A uniform diagnostic definition and clear taxonomy allows for resource allocation, from government funded grants for clinical trials to a better-informed distribution of health care systems resources and support health care policy changes to improve patient-centric outcomes. Here, we propose that the morbidly obese patient (BMI >40 kg/m2) with chronic airflow obstruction and a forced expiratory ratio (FEV1/FVC) <0.7 with awake daytime hypercapnia (PaCO2 > 45 mm Hg) represents a different entity/phenotype and fits best under the triple overlap syndrome taxonomy.

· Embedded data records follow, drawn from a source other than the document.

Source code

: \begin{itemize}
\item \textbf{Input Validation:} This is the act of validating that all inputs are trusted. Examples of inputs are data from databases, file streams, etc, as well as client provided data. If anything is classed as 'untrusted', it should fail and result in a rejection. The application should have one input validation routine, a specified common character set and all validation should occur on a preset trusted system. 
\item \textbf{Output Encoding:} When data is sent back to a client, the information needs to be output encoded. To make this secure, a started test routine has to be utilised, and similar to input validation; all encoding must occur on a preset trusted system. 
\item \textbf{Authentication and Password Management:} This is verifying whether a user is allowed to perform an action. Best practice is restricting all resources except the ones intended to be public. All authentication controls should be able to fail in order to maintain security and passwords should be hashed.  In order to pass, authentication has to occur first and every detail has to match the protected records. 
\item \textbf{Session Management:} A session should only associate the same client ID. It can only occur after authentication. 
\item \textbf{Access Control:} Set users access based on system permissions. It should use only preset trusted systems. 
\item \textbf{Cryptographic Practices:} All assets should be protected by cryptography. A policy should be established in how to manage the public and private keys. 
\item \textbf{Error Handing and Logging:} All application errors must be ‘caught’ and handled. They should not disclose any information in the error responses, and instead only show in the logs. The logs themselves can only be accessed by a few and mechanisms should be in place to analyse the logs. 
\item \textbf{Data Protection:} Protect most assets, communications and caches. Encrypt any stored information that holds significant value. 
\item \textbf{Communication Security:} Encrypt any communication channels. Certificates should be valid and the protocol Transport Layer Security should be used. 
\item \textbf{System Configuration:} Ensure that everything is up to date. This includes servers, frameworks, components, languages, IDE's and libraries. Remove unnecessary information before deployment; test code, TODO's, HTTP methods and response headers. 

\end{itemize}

We suspect that these patients have worse outcomes, including comorbidity burden, quality of life, exacerbation rates, longer hospital length-of-stay, and respiratory and all-cause mortality. Large, multicenter, controlled trials comparing the long-term effectiveness of NIV and CPAP: measurements of respiratory function, gas exchange, blood pressure, and health related quality of life are needed. This is a group of patients that may specifically benefit from volume-targeted pressure support mode ventilation with auto-EPAP capabilities upon discharge from the hospital after an acute exacerbation.
 

 

 

Inpatient (sleep medicine) and outpatient transitions

In patients hospitalized with the triple overlap syndrome, there are certain considerations that are of special interest. Given comorbid hypercapnia and limited data on NIV superiority over CPAP, a sleep study should not be needed for NIV qualification. In addition, the medical team may consider the following (Figure 1):

 

1. Noninvasive Ventilation:

a. Maintaining a high-pressure support differential between inspiratory positive airway pressure (IPAP) and EPAP. This can usually be achieved at 8-10 cm H2O, further adjusting to target a tidal volume (Vt) of 8 mL/kg of ideal body weight (IBW).

b. Higher EPAP: To overcome dependent atelectasis, improve ventilation-perfusion (VQ) matching, and better treat upper airway resistance both during wakefulness and sleep. Also, adjustments of EPAP at bedside should be considered to counteract auto-PEEP-related ineffective triggering if observed.

c. OSA screening and EPAP adjustment: for high residual obstructive apneas or hypopneas if data are available on the NIV device, or with the use of peripheral arterial tonometry sleep testing devices with NIV on overnight before discharge.

d. Does the patient meet criteria for oxygen supplementation at home? Wean oxygen off, if possible.

2. Case-managers can help establish services with a durable medical equipment provider with expertise in advanced PAP devices.3. Obesity management, Consider referral to an obesity management program for lifestyle/dietary modifications along with pharmacotherapy or bariatric surgery interventions.

4. Close follow-up, track exacerbations. Device download data are crucial to monitor adherence/tolerance and treatment effectiveness with particular interest in AHI, oximetry, and CO2 trends monitoring. Some patients may need dedicated titration polysomnograms to adjust ventilation settings, for optimization of residual OSA or for oxygen addition or discontinuation.
 

Conclusion

Patients with the triple overlap phenotype have not been systematically defined, studied, or included in clinical trials. We anticipate that these patients have worse outcomes: quality of life, symptom and comorbidity burden, exacerbation rates, in-hospital mortality, longer hospital stay and ICU stay, and respiratory and all-cause mortality. This is a group of patients that may specifically benefit from domiciliary NIV set-up upon discharge from the hospital with close follow-up. Properly identifying these patients will help pulmonologists and health care systems direct resources to optimally manage this complex group of patients. Funding of research trials to support clinical guidelines development should be prioritized. Triple overlap syndrome is different from COPD-OSA overlap, OHS with moderate to severe OSA, or OHS without significant OSA.